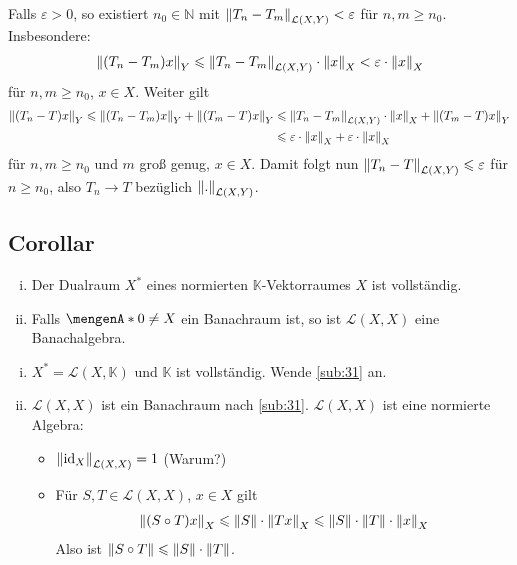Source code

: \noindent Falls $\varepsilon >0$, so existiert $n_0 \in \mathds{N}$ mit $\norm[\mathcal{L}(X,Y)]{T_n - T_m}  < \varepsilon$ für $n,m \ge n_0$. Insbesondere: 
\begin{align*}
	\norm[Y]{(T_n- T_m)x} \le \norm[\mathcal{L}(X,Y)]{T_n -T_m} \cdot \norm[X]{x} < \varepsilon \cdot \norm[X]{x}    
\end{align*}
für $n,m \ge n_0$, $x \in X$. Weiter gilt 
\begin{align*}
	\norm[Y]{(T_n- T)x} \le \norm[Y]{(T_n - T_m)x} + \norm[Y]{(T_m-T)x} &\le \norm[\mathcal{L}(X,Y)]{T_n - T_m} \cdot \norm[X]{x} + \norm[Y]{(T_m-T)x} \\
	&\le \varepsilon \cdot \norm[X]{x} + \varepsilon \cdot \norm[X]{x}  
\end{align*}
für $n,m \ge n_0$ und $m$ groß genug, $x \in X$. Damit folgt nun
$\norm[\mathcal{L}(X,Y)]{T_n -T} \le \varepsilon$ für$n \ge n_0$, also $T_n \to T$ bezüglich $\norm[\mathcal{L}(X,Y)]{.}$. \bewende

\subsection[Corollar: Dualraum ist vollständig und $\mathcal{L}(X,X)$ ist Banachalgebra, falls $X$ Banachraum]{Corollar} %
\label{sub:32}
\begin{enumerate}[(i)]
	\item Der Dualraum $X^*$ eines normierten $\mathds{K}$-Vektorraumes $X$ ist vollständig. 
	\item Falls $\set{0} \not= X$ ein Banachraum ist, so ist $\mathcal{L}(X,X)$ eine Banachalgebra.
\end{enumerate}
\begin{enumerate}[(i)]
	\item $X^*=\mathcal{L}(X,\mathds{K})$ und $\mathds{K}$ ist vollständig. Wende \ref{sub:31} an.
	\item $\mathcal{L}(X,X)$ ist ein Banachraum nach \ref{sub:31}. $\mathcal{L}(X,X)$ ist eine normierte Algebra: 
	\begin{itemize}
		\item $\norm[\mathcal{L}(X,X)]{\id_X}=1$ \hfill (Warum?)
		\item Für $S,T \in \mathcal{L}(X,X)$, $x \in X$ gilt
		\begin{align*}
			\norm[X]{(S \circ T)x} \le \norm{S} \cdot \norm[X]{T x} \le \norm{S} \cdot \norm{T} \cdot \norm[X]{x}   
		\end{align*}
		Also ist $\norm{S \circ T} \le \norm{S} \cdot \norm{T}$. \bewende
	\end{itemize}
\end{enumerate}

——————————

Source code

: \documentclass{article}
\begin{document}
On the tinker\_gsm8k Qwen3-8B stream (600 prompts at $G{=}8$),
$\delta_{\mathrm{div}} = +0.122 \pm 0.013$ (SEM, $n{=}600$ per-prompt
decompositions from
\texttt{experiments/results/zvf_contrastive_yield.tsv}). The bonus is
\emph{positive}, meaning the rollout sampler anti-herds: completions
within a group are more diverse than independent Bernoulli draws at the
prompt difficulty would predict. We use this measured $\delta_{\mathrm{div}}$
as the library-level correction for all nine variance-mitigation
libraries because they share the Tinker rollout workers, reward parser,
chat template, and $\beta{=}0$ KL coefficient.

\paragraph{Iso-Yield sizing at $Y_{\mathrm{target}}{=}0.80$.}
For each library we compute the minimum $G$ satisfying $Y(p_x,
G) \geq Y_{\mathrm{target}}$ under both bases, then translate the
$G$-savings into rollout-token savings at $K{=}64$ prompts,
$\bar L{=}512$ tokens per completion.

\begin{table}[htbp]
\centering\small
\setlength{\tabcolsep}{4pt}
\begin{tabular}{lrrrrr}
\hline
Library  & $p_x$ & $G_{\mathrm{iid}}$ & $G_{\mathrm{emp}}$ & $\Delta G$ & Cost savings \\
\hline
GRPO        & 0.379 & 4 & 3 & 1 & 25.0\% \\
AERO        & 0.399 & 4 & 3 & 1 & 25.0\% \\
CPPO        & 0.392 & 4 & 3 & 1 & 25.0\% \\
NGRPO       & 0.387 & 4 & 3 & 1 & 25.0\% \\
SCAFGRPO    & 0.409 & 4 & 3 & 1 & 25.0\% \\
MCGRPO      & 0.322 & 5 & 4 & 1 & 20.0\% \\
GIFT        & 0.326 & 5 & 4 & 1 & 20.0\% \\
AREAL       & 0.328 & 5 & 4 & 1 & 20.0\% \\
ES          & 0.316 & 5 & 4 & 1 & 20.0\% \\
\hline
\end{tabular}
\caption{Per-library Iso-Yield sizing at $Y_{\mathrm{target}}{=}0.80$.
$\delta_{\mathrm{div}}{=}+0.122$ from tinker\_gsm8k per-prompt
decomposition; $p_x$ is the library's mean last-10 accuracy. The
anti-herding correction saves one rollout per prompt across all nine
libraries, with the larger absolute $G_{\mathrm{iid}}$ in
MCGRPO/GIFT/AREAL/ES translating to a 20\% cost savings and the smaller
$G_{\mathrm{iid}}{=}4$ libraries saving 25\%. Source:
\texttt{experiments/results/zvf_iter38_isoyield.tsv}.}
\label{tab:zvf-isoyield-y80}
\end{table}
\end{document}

——————————

§ **TASK BRIEF**
Show the lines of the data that hold the word "texttt".

§ **ANSWER FOR THE TASK**
\texttt{experiments/results/zvf_contrastive_yield.tsv}). The bonus is
\texttt{experiments/results/zvf_iter38_isoyield.tsv}.}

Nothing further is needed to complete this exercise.